SVRE: Reports full-year results which indicate that domestic operations continue to struggle. Significant challenges ahead in 2025.

Zacks Small Cap Research
24 Mar

By Brian Lantier, CFA

NASDAQ:SVRE

READ THE FULL SVRE RESEARCH REPORT

SaverOne (NASDAQ:SVRE) reported its full-year 2024 results after the market closed on March 21st and we have used the published full-year results and the previously announced 6-month results through 6/30/24 to back into the second half results for 2024. We estimate that revenues for the second half of 2024 were approximately $326k up nicely from the $129k in the first half of 2024, but revenues still missed our projection by about 30%. We do believe that the company’s gross margin improved meaningfully in the second half of 2024 (exceeding 40%) but it is unclear what drove that improvement and given the relatively low sales volume it is difficult to read too much into the margin changes.

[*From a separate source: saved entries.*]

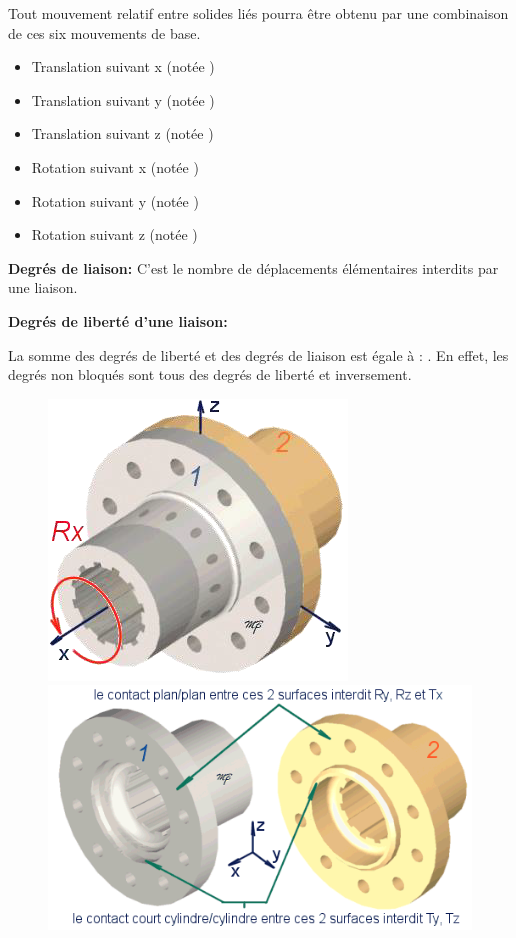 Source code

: \documentclass[10pt,fleqn]{article} %
\begin{document}
Tout mouvement  relatif  entre  solides  liés  pourra  être  obtenu  par  une  combinaison de  ces  six  mouvements  de base.

\begin{itemize}
    \item Translation suivant x (notée )
    \item Translation suivant y (notée )
    \item Translation suivant z (notée )
    \item Rotation suivant x (notée )
    \item Rotation suivant y (notée )
    \item Rotation suivant z (notée )
\end{itemize}


\begin{defi}
\textbf{Degrés de liaison:}
C'est le nombre de déplacements élémentaires interdits par
une liaison.

 \textbf{ Degrés  de  liberté  d'une  liaison:}


La somme des degrés de liberté et des degrés de liaison est égale à : .
En effet, les degrés non bloqués sont tous des degrés de liberté et inversement.
\end{defi}
\pagebreak
\begin{figure}[h]
  \includegraphics[width=.33\textwidth]{images/fig1} \includegraphics[width=.6\textwidth]{images/fig2}
  \caption{}
  \label{fig:plan}
\end{figure}
\end{document}
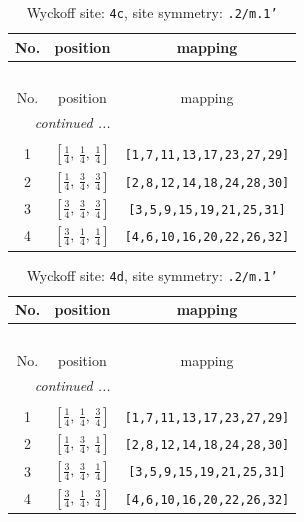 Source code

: \documentclass[fleqn,8pt]{jsarticle}
\begin{document}
\renewcommand{\arraystretch}{1.2}
\begin{longtable}{ccc}
\caption{Wyckoff site: {\tt 4c}, site symmetry: {\tt .2/m.1'}}
 \\
 \hline \hline
No. & position & mapping \\ \hline \endfirsthead

\multicolumn{2}{l}{\tablename\ \thetable{}} \\
 \hline \hline
No. & position & mapping \\ \hline \endhead

 \hline \hline
\multicolumn{2}{r}{\footnotesize\it continued ...} \\ \endfoot

 \hline \hline
\multicolumn{2}{r}{} \\ \endlastfoot

1 & $\left[ \frac{1}{4},\, \frac{1}{4},\, \frac{1}{4} \right]$ & {\tt [1,7,11,13,17,23,27,29]} \\ \hline
2 & $\left[ \frac{1}{4},\, \frac{3}{4},\, \frac{3}{4} \right]$ & {\tt [2,8,12,14,18,24,28,30]} \\ \hline
3 & $\left[ \frac{3}{4},\, \frac{3}{4},\, \frac{3}{4} \right]$ & {\tt [3,5,9,15,19,21,25,31]} \\ \hline
4 & $\left[ \frac{3}{4},\, \frac{1}{4},\, \frac{1}{4} \right]$ & {\tt [4,6,10,16,20,22,26,32]} \\
\end{longtable}
\renewcommand{\arraystretch}{1.2}
\begin{longtable}{ccc}
\caption{Wyckoff site: {\tt 4d}, site symmetry: {\tt .2/m.1'}}
 \\
 \hline \hline
No. & position & mapping \\ \hline \endfirsthead

\multicolumn{2}{l}{\tablename\ \thetable{}} \\
 \hline \hline
No. & position & mapping \\ \hline \endhead

 \hline \hline
\multicolumn{2}{r}{\footnotesize\it continued ...} \\ \endfoot

 \hline \hline
\multicolumn{2}{r}{} \\ \endlastfoot

1 & $\left[ \frac{1}{4},\, \frac{1}{4},\, \frac{3}{4} \right]$ & {\tt [1,7,11,13,17,23,27,29]} \\ \hline
2 & $\left[ \frac{1}{4},\, \frac{3}{4},\, \frac{1}{4} \right]$ & {\tt [2,8,12,14,18,24,28,30]} \\ \hline
3 & $\left[ \frac{3}{4},\, \frac{3}{4},\, \frac{1}{4} \right]$ & {\tt [3,5,9,15,19,21,25,31]} \\ \hline
4 & $\left[ \frac{3}{4},\, \frac{1}{4},\, \frac{3}{4} \right]$ & {\tt [4,6,10,16,20,22,26,32]} \\
\end{longtable}
\end{document}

The company indicated that it experienced longer sales cycles in its domestic market (Israel) for the balance of 2024 and that impacted second-half results as well. While the company has expanded its pilot programs in the US and Europe, we remain very concerned with the slow pace of orders. In August of 2024, the company reported that roughly 4,800 units had been ordered but as of March 2025, the number of ordered units has only grown by 600 units to 5,400 units. Given the company’s significant R&D expenditures and cash burn rate, the company will need to convert a significant number of its pilot agreements into commercial sales soon.

The company’s cash used in operations exceeded more than $9 million and with just $3.6 million on the balance sheet as of 12/31/24 the company noted that it does not believe that it has sufficient resources to operate for 12 months from the date of the 20-F (March 21, 2025). Management indicated that it plans to address its cash flow deficiency by raising funds from new or existing investors.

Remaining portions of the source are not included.